SALIENT (food System triALs for Impact on Environment, Nutrition and healTh)

Lead Research Organisation: University of Oxford
Department Name: Primary Care Health Sciences

Abstract

The UK food system is neither sufficiently healthy nor sustainable. Poor diet is the second-leading cause of death and ill health in the UK. The number of food banks in the country is increasing, yet cheaper food is often more energy dense, less nutritious and less sustainable. The gap between diet-related diseases in richer and poorer households is widening. UK food consumption is responsible for about one fifth of greenhouse gas emissions, and industrialised farming practices are reducing biodiversity.

The UK government commissioned a National Food Strategy to plot a course towards healthy, sustainable food provision and consumption. The 2021 report described how the UK is caught in a Junk Food Cycle, which ensures that less healthy, less sustainable foods are cheaper to produce and consume. To break this cycle we need action to push people towards healthier, more sustainable food purchasing behaviour. These actions will need to change the spaces where we make food-purchasing decisions, so that healthy, sustainable foods become the easier option for all.

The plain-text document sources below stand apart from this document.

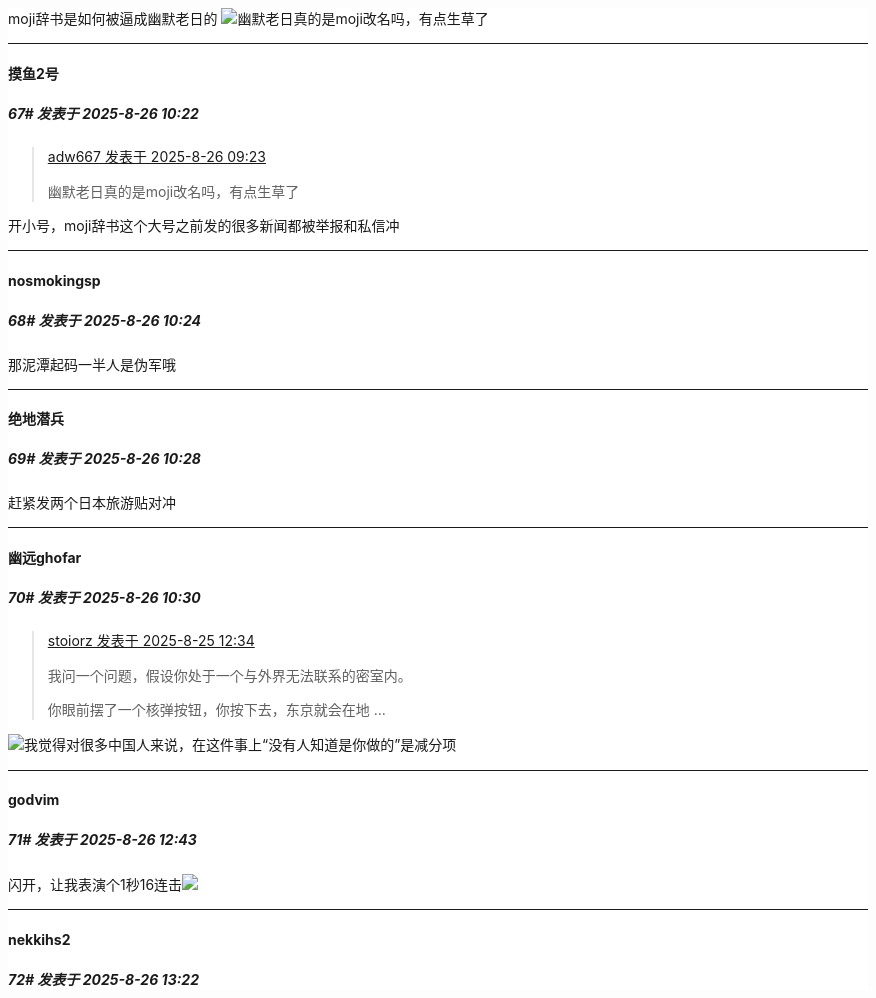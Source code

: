 moji辞书是如何被逼成幽默老日的</blockquote>
<img src="https://static.stage1st.com/image/smiley/face2017/068.png" referrerpolicy="no-referrer">幽默老日真的是moji改名吗，有点生草了


*****

####  摸鱼2号  
##### 67#       发表于 2025-8-26 10:22

<blockquote><a href="httphttps://stage1st.com/2b/forum.php?mod=redirect&amp;goto=findpost&amp;pid=68322325&amp;ptid=2260167" target="_blank">adw667 发表于 2025-8-26 09:23</a>

幽默老日真的是moji改名吗，有点生草了</blockquote>
开小号，moji辞书这个大号之前发的很多新闻都被举报和私信冲

*****

####  nosmokingsp  
##### 68#       发表于 2025-8-26 10:24

那泥潭起码一半人是伪军哦


*****

####  绝地潜兵  
##### 69#       发表于 2025-8-26 10:28

赶紧发两个日本旅游贴对冲


*****

####  幽远ghofar  
##### 70#       发表于 2025-8-26 10:30

<blockquote><a href="httphttps://stage1st.com/2b/forum.php?mod=redirect&amp;goto=findpost&amp;pid=68318461&amp;ptid=2260167" target="_blank">stoiorz 发表于 2025-8-25 12:34</a>

我问一个问题，假设你处于一个与外界无法联系的密室内。

你眼前摆了一个核弹按钮，你按下去，东京就会在地 ...</blockquote>
<img src="https://static.stage1st.com/image/smiley/face2017/043.png" referrerpolicy="no-referrer">我觉得对很多中国人来说，在这件事上“没有人知道是你做的”是减分项


*****

####  godvim  
##### 71#       发表于 2025-8-26 12:43

闪开，让我表演个1秒16连击<img src="https://static.stage1st.com/image/smiley/face2017/254.png" referrerpolicy="no-referrer">


*****

####  nekkihs2  
##### 72#       发表于 2025-8-26 13:22
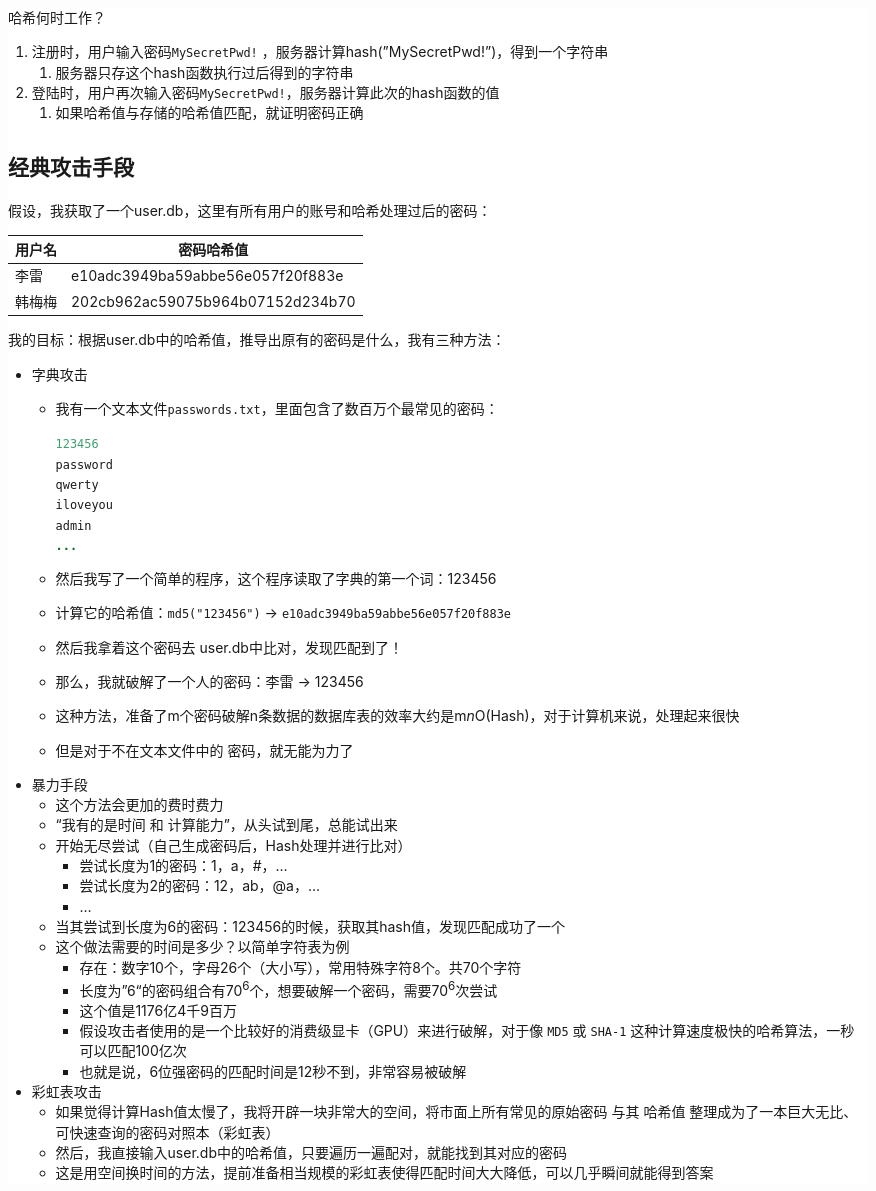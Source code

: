 哈希何时工作？

1. 注册时，用户输入密码`MySecretPwd!` ，服务器计算hash(”MySecretPwd!”)，得到一个字符串
    1. 服务器只存这个hash函数执行过后得到的字符串
2. 登陆时，用户再次输入密码`MySecretPwd!`，服务器计算此次的hash函数的值
    1. 如果哈希值与存储的哈希值匹配，就证明密码正确

## 经典攻击手段

假设，我获取了一个user.db，这里有所有用户的账号和哈希处理过后的密码：

| 用户名 | 密码哈希值 |
| --- | --- |
| 李雷 | e10adc3949ba59abbe56e057f20f883e |
| 韩梅梅 | 202cb962ac59075b964b07152d234b70 |

我的目标：根据user.db中的哈希值，推导出原有的密码是什么，我有三种方法：

- 字典攻击
    - 我有一个文本文件`passwords.txt`，里面包含了数百万个最常见的密码：
        
        ```java
        123456
        password
        qwerty
        iloveyou
        admin
        ...
        ```
        
    - 然后我写了一个简单的程序，这个程序读取了字典的第一个词：123456
    - 计算它的哈希值：`md5("123456")` -> `e10adc3949ba59abbe56e057f20f883e`
    - 然后我拿着这个密码去 user.db中比对，发现匹配到了！
    - 那么，我就破解了一个人的密码：李雷 -> 123456
    - 这种方法，准备了m个密码破解n条数据的数据库表的效率大约是m*n*O(Hash)，对于计算机来说，处理起来很快
    - 但是对于不在文本文件中的 密码，就无能为力了
- 暴力手段
    - 这个方法会更加的费时费力
    - “我有的是时间 和 计算能力”，从头试到尾，总能试出来
    - 开始无尽尝试（自己生成密码后，Hash处理并进行比对）
        - 尝试长度为1的密码：1，a，#，…
        - 尝试长度为2的密码：12，ab，@a，…
        - …
    - 当其尝试到长度为6的密码：123456的时候，获取其hash值，发现匹配成功了一个
    - 这个做法需要的时间是多少？以简单字符表为例
        - 存在：数字10个，字母26个（大小写），常用特殊字符8个。共70个字符
        - 长度为”6“的密码组合有$70^6$个，想要破解一个密码，需要$70^6$次尝试
        - 这个值是1176亿4千9百万
        - 假设攻击者使用的是一个比较好的消费级显卡（GPU）来进行破解，对于像 `MD5` 或 `SHA-1` 这种计算速度极快的哈希算法，一秒可以匹配100亿次
        - 也就是说，6位强密码的匹配时间是12秒不到，非常容易被破解
- 彩虹表攻击
    - 如果觉得计算Hash值太慢了，我将开辟一块非常大的空间，将市面上所有常见的原始密码 与其 哈希值 整理成为了一本巨大无比、可快速查询的密码对照本（彩虹表）
    - 然后，我直接输入user.db中的哈希值，只要遍历一遍配对，就能找到其对应的密码
    - 这是用空间换时间的方法，提前准备相当规模的彩虹表使得匹配时间大大降低，可以几乎瞬间就能得到答案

The SALIENT project will work with the public, policymakers and food system partners to design tools and actions that can increase purchasing of healthy, sustainable foods. We will then test what impact this has in real-life food purchasing settings. This will give us an understanding not only of what works but how and why it works. For the SALIENT project, we will work in three settings that involve the majority of food purchasing decisions in the UK: retail, catering and community support (e.g. food banks and local authority help).

In the co-design phase of SALIENT, we will identify the interventions that we will study during the delivery phase of the project. We will conduct a review of evidence to discover what types of intervention in different settings are likely to be most effective at changing purchasing behaviour. We will use this evidence review to develop a list of possible interventions that have been prioritised on the basis of three criteria: how effective might they be at changing behaviour; how much reach might they have in the population; and what impacts might they have on health, sustainability and inequalities.

We will hold workshops with two public panels to get feedback on our prioritised list of interventions. We will explore which interventions are supported by the public and why, and learn lessons about how to deliver interventions to increase their likely impact. We will also work with a panel of policymakers from relevant government departments to get their insight into our prioritised interventions.

We have an existing network of food system partners who we will work with during the co-design phase. These include both large and small organisations working in the retail, catering and community support sectors. We will add to this network of partners by liaising with the panel of policymakers. We will then hold two workshops with each of our food system partners in turn. The first workshop will be focussed on the design of interventions, and the second will focus on plans for evaluating the interventions in real-life food settings. Our evaluations will use the most rigorous design for each context.

After the workshops, the SALIENT project team will hold a two-day meeting to prepare our study plans for the delivery phase. The objective of this meeting will be to identify a coherent set of interventions for study in the delivery phase of the project, and to plan protocols for these evaluation studies.